During an update call last week, a senior official at one European lender was more open than most when asked about the timing of a move away from central bank support to a more ‘normal’ wholesale funding approach, saying: “The TLTRO? That’s not funding, we use it entirely as a profit generator.”
The ECB’s stated objective for its Targeted Longer-Term Refinancing Operations (or TLTROs) is to “maintain or increase banks’ lending to businesses and consumers,” so Christine Lagarde and her team may understandably be a little agitated by such comments. In truth, it’s hardly a surprise to hear this.
The current third iteration of the TLTRO, which allows banks to draw three-year loans at 0.5% below the deposit facility rate, has some room to run given it can be utilised until June 2022, so banks’ shift to alternative sources of funding is not a particularly urgent one.
The Bank of England’s £100bn extended Term Funding Scheme (TFSME), however, has a drawdown window which expires at the end of October and provides slightly longer four-year funding. The borrowing capacity is sized against net lending, which has been strong in H1 2021, and we expect banks to make heavy use of their limits.
Tracking bank sentiment towards utilising and exiting these policies is important to us as fixed income investors, since covered bonds and asset-backed securities (ABS) are two key funding alternatives; the ebb and flow in availability of the ECB and BoE programmes has historically mirrored how banks have utilised these markets. UK RMBS from the big high street lenders so far in 2021 for example has totalled £1.4bn, and we don’t expect it to grow much further by year-end. In 2012, before the Term Funding Scheme first came along, the comparable figure was some £18.4bn.

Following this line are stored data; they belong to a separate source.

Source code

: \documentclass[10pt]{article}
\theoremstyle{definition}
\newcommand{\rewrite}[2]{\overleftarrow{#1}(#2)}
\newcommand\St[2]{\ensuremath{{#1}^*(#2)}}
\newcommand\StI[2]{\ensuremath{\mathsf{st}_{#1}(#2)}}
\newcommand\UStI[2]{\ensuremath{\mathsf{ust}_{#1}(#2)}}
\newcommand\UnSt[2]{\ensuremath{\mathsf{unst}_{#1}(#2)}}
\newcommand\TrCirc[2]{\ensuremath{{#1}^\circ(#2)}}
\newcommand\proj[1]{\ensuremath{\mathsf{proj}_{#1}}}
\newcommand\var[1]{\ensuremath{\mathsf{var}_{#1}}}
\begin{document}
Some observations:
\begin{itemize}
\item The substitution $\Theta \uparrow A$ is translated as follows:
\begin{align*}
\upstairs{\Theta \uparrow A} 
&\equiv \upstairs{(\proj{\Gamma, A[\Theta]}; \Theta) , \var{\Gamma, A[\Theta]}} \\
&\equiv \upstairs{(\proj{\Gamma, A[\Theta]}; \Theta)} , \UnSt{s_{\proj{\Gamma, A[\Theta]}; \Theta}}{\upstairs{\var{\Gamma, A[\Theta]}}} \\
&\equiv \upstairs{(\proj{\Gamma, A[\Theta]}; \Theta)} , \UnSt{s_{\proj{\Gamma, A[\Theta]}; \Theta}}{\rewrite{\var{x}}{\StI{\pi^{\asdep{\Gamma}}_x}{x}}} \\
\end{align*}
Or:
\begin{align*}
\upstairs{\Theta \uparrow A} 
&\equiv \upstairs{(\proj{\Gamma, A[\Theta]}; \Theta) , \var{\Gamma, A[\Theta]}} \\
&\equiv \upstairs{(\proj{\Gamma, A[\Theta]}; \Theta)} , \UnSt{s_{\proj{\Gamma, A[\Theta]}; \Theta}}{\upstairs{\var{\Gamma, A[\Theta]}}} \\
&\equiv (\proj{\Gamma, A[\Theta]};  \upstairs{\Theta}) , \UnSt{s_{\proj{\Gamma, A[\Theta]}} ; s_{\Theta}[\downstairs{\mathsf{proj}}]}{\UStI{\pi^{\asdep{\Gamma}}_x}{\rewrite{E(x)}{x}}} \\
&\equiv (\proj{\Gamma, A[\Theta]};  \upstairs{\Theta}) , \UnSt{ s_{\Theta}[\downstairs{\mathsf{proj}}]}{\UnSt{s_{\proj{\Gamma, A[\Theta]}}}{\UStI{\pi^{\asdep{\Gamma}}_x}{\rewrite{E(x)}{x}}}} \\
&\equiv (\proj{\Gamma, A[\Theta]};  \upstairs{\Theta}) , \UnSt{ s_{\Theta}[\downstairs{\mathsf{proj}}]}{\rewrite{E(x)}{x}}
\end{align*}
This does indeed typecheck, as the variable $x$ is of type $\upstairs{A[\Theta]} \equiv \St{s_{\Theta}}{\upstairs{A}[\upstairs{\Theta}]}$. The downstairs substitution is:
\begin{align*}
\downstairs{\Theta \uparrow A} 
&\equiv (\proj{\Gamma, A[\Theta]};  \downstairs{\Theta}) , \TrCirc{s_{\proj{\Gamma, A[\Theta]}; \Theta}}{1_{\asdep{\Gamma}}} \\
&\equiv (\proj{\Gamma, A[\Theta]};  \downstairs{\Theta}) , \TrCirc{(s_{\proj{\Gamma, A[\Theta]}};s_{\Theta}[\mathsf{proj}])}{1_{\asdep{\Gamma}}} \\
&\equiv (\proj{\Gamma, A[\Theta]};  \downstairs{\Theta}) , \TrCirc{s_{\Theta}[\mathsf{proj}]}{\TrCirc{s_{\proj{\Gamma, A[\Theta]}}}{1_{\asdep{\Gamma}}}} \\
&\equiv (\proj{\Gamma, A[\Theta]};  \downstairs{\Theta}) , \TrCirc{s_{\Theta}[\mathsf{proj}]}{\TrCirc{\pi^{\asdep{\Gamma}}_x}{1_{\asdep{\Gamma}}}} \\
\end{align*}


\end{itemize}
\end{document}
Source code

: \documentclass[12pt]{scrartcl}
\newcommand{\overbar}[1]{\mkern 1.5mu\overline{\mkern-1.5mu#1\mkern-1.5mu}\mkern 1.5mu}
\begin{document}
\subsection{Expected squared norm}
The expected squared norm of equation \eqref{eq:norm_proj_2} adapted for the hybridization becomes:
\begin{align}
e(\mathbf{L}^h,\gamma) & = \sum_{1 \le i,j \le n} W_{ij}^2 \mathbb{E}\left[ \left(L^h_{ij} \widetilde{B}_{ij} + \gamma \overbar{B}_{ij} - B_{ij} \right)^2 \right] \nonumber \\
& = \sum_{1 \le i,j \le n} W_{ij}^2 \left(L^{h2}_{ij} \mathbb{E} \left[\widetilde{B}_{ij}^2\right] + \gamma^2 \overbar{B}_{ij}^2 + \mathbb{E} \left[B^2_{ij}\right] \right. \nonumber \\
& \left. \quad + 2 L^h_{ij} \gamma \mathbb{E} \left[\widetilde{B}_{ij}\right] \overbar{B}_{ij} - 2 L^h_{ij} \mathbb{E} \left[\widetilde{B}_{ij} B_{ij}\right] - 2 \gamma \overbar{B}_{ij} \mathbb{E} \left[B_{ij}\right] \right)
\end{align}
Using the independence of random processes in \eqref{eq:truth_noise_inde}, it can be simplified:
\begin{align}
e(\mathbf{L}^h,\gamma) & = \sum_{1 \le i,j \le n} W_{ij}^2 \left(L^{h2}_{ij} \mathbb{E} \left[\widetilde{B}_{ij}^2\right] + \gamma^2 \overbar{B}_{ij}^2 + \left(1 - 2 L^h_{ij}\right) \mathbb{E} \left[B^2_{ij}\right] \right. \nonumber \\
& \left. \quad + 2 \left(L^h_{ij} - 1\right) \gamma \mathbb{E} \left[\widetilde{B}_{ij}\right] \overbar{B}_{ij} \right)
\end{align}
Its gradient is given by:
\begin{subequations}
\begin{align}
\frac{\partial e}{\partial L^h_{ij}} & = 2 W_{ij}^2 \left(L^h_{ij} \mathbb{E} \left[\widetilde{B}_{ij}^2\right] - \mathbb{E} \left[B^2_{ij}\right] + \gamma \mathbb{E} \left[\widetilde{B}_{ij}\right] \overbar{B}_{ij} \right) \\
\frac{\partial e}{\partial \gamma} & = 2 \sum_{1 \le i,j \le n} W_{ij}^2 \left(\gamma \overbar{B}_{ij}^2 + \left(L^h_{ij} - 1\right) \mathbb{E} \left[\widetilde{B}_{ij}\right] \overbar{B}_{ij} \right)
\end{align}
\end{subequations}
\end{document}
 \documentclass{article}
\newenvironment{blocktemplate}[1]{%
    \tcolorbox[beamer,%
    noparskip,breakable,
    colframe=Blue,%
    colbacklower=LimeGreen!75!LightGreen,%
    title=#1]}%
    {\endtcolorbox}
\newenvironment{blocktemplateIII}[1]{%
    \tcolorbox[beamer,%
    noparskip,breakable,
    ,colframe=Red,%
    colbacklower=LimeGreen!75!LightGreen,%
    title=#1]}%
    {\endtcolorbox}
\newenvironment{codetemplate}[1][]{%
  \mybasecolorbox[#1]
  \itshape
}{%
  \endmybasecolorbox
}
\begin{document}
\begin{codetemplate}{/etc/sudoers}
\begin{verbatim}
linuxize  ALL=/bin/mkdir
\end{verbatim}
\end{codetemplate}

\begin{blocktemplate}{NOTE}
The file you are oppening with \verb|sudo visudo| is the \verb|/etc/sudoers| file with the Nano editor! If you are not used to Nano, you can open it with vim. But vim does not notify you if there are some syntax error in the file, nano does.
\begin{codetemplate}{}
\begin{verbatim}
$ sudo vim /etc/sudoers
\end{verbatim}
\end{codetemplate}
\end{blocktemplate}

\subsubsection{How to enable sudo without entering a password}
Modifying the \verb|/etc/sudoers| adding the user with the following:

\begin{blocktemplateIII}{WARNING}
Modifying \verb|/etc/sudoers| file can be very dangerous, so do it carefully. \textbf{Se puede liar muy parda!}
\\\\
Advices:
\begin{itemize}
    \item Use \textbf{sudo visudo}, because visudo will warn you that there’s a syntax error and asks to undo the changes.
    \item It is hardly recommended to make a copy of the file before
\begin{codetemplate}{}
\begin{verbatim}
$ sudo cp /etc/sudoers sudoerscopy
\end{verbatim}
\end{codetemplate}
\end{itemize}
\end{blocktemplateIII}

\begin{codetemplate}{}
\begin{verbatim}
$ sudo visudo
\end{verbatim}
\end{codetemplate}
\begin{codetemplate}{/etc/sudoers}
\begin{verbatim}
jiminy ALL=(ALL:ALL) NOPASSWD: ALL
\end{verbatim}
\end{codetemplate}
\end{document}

Treasurers are purposefully looking to avoid a ‘cliff risk’ in their funding maturities and so we would expect them to repay or de-risk ahead of the respective three- and four-year permitted windows. Doing this sooner rather than later would appear attractive at the moment given ABS funding spreads have compressed in 2021. We expect more traditional bank ABS issuance in 2022; these tend to be clean, benchmark size deals which can move the total supply needle fairly easily.
However, we are not overly concerned about this likely increase in supply undermining the strong technical that has prevailed in ABS in recent months. Bank ABS issuance is more likely to increase progressively in 2022, accelerating as we move into 2023 given the staggered TLTRO and TFSME maturities. Bank ABS deals also tend to generate the widest investor base and can be issued across currencies, particularly to attract US and Japanese investors. It may create some interesting competition for non-banks, who in 2021 have had the stage to themselves for large parts of the year and so we may see more spread tiering as competition increases. We would also suggest that a broader return by banks offers a unique opportunity to invigorate the green and social ABS bond market in meaningful size.
For some continental issuers that have had favourable funding costs as a result of their AAA bonds being purchased under the ECB’s ABS Purchase Programme (ABSPP), there is scope for any artificial basis to unwind here and we would therefore be wary of longer dated exposures. AAA Dutch Prime RMBS is one such candidate, with bonds trading at a rather rich Euribor+10bp.
While bank treasurers may have to work a bit harder this year-end to formulate wholesale funding plans, the ABS market that they may be more reliant on going forward is experiencing a strong resurgence, which should ease the process of weaning off central bank funding.